▶ **What you will do**
In the records below, work out how many lines hold the word "wikipedia". Report the number alone.

▶ **Material shown**
────────────────────────────────────────

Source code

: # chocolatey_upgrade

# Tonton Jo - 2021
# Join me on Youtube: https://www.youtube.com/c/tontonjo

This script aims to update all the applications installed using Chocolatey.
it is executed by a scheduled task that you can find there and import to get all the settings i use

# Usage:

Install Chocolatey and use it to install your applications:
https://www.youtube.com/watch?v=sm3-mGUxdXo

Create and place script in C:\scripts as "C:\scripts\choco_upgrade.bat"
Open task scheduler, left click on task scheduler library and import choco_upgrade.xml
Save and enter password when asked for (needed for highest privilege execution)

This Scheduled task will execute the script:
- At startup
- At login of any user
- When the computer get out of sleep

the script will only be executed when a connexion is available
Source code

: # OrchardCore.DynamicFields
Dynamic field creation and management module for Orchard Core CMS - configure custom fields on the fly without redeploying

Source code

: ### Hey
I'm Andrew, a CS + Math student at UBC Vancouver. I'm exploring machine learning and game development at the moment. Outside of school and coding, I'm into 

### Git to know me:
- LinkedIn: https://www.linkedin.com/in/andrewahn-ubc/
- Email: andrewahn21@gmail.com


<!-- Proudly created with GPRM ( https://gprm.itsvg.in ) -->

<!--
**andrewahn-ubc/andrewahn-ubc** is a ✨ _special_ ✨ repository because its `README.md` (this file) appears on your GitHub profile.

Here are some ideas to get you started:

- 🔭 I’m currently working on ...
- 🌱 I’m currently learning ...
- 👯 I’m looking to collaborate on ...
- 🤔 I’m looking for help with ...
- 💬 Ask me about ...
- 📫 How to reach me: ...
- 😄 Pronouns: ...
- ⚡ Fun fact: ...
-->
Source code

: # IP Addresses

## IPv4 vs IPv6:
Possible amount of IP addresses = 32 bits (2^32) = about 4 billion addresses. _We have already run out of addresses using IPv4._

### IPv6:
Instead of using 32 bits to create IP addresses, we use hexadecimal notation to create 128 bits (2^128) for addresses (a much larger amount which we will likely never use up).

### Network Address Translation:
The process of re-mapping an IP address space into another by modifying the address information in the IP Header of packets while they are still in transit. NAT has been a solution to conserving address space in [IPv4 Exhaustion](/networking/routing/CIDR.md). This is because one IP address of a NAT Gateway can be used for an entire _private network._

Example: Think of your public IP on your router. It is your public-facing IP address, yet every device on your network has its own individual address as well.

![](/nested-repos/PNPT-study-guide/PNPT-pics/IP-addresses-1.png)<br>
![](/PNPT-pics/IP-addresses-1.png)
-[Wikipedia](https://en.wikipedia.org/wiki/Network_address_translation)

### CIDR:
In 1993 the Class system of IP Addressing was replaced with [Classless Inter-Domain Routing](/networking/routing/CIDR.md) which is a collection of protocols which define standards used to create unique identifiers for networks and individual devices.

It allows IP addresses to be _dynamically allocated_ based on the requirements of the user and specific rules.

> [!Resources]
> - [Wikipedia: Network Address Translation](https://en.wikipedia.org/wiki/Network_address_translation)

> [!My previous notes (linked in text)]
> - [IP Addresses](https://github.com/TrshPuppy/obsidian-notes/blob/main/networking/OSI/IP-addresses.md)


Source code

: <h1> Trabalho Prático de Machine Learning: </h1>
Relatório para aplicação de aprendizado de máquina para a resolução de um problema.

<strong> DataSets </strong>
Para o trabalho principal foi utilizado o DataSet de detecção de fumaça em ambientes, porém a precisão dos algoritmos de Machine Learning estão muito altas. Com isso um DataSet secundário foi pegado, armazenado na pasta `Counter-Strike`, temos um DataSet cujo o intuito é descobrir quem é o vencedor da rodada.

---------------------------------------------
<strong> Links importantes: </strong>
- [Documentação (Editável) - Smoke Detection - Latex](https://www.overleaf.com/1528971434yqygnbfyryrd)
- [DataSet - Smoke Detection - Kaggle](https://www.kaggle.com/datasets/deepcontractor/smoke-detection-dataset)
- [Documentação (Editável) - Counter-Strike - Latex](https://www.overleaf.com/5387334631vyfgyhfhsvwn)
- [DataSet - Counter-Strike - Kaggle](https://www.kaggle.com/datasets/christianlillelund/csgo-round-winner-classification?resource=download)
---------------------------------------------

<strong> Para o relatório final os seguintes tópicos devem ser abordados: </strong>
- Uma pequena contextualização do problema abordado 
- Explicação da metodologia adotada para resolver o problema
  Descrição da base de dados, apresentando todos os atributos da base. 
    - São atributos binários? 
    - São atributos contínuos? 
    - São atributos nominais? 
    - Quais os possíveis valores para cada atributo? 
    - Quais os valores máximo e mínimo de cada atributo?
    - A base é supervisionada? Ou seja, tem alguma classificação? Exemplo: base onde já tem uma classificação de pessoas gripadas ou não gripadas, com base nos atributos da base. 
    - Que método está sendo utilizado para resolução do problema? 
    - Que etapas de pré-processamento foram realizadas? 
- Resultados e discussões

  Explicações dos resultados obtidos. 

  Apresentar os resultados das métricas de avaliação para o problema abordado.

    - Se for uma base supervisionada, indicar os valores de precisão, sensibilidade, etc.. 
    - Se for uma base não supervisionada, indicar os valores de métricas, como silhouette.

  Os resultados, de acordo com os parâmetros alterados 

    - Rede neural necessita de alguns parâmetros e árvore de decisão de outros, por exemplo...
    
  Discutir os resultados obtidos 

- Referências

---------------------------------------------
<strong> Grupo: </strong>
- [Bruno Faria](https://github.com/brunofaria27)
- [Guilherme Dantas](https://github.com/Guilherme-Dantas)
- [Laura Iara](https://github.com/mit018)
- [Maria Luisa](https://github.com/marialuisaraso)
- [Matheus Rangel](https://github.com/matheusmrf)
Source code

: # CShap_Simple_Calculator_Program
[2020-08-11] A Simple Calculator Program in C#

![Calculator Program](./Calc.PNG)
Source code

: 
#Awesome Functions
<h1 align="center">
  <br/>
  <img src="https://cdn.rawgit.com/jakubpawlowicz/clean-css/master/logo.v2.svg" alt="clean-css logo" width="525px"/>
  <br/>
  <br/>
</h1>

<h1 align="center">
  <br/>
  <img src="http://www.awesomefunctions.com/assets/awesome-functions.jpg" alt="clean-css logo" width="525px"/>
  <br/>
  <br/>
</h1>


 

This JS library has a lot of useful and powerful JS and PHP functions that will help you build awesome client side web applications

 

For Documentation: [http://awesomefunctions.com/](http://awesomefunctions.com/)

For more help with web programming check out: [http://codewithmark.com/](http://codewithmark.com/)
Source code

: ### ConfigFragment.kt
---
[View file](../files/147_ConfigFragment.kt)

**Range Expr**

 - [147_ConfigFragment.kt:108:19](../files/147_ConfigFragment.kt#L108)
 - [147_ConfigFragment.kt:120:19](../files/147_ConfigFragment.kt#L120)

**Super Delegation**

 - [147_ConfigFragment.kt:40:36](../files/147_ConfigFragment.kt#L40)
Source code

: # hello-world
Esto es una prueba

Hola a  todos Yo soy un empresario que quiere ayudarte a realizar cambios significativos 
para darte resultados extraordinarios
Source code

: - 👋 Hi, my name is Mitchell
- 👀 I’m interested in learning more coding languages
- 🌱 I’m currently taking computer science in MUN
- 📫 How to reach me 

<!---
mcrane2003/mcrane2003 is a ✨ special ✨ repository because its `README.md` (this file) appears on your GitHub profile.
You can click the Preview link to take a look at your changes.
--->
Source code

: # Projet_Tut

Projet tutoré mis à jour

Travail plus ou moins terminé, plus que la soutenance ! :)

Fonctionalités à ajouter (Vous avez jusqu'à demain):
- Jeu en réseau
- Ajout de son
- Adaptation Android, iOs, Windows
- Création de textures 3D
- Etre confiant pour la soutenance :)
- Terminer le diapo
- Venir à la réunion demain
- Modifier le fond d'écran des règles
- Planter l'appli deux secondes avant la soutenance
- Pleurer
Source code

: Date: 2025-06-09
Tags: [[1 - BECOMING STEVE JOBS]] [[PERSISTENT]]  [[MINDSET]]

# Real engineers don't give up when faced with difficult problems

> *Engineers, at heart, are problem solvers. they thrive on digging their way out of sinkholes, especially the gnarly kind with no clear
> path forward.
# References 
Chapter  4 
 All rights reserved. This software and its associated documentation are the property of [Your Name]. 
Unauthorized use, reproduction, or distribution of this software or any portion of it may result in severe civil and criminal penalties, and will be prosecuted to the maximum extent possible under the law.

────────────────────────────────────────

▶ **Written solution**
2